The protocol I use the most, by far, is to put myself in others’ shoes. I consider myself a good listener but putting myself in someone else’s shoes elevates listening to truly feeling what they are feeling. What are they going through? What are they dealing with personally that they may bring with them to work? It helps me make the right judgment calls and the right decisions. And especially with my kids! Thinking back to being a teenager and trying to imagine all that they are feeling and going through makes me a better parent for sure.

  • George Karavattuveetil, President and Founder – Psyched, LLC

Improvement of EI skills has helped with respect to every one of my relationships. Most importantly, to take the time to listen to others’ perspectives, and understand where they are. As a performance improvement coach, I can only appropriately guide a client to a better place only after clearly knowing where they are coming. In a similar fashion, as a parent, I am most effective when I take the time to put myself in the child’s shoes and look at the current situation from their perspective. I have found that there is more value in them recognizing the time I have taken to be present and the effort to understand, more than providing an answer or solution to the immediate challenge.

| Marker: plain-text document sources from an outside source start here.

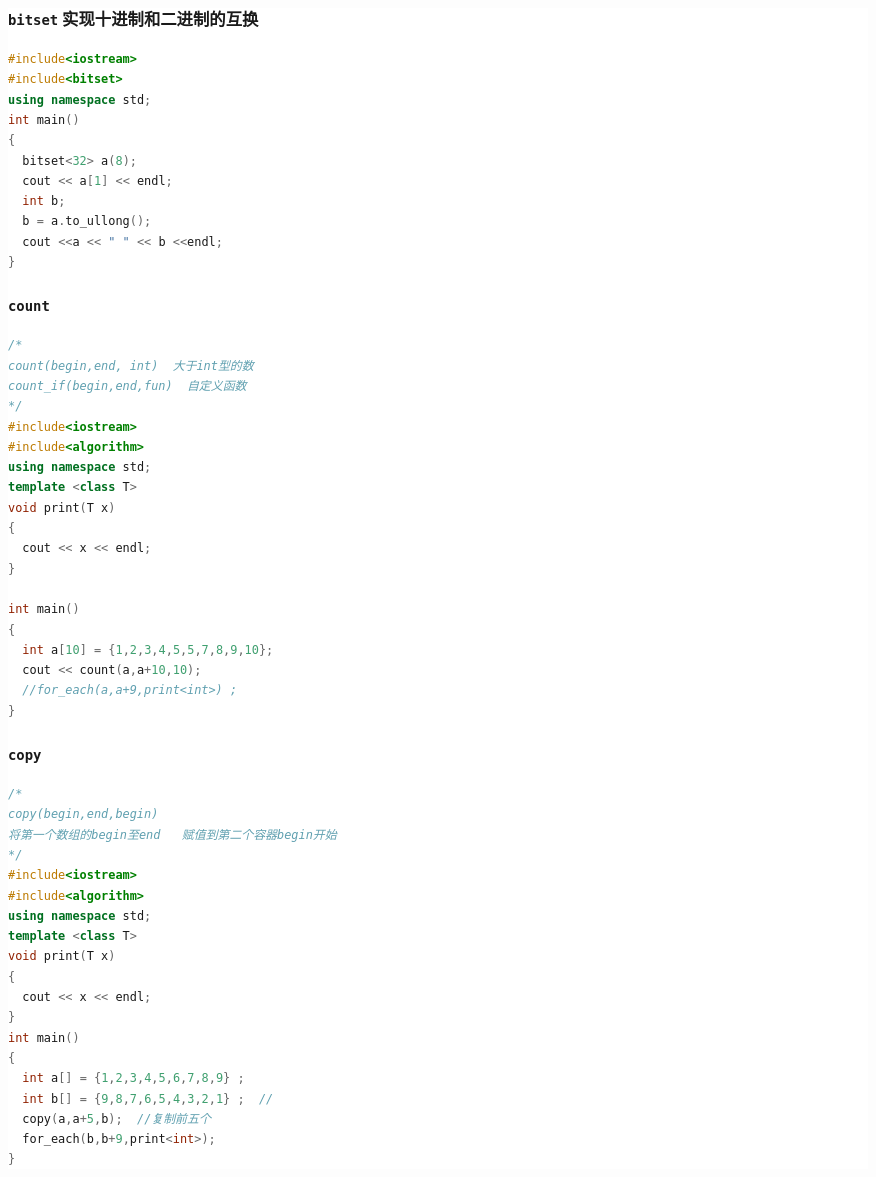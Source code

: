 ### `bitset` 实现十进制和二进制的互换

```cpp
#include<iostream>
#include<bitset>
using namespace std;
int main()
{
  bitset<32> a(8);
  cout << a[1] << endl;
  int b;
  b = a.to_ullong();
  cout <<a << " " << b <<endl;
}
```

### `count`

```cpp
/*
count(begin,end, int)  大于int型的数
count_if(begin,end,fun)  自定义函数
*/
#include<iostream>
#include<algorithm>
using namespace std;
template <class T>
void print(T x)
{
  cout << x << endl;
}

int main()
{
  int a[10] = {1,2,3,4,5,5,7,8,9,10};
  cout << count(a,a+10,10);
  //for_each(a,a+9,print<int>) ;
}
```

### `copy`

```cpp
/*
copy(begin,end,begin)
将第一个数组的begin至end   赋值到第二个容器begin开始
*/
#include<iostream>
#include<algorithm>
using namespace std;
template <class T>
void print(T x)
{
  cout << x << endl;
}
int main()
{
  int a[] = {1,2,3,4,5,6,7,8,9} ;
  int b[] = {9,8,7,6,5,4,3,2,1} ;  //
  copy(a,a+5,b);  //复制前五个
  for_each(b,b+9,print<int>);
}
```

Learning about and how to use the EFBC Emotional Intelligence (EI) skills and protocols has truly changed my life. It has influenced me in so many ways that it is hard to pick the area in which it has had the most impact.

After much thought, I would have to select how it changed us as parents. When we first learned of and started practicing EI, our two daughters were teens. Those were some rough years prior to EFBC!

After many blowups when giving advice, our older daughter came home with an issue one day and said, “I’ve got a problem with the dance team, but I don’t want solutions right now. I just want you to listen and validate that I am looking at this the right way.” Wow. We knew we had to change.

Thankfully, that was right around the time I joined the CFBC (as EFBC was known then). Employing listening skills was the first step. Instead of interrupting as soon as we thought we had a solution to their issue or problem, we would listen intently with good body language and eye contact. We would also validate their narrative with nods of affirmation and listen to them until they were finished speaking. We would express empathy for their situation. Next, we added in clarifying questions if needed then sprinkled in some shared experiences, not only telling the story and outcome but also adding in what we might do differently if we had the chance for a “do over”.

Voila! The previous outcome of anger, shouting and stomping off to their rooms lessened significantly. The back-and-forth of sharing and caring blossomed. We feel that by subtly employing EI and protocols, the girls were much more likely to come to us with issues instead of keeping them bottled inside until they reached a boiling point.

I am happy to report that they are now 24 and 21 and are on good paths to happy lives. Hopefully, they picked some of this up that they can use once they start families. If not, grandma, grandpa and the EFBC EI and protocols will be there to help!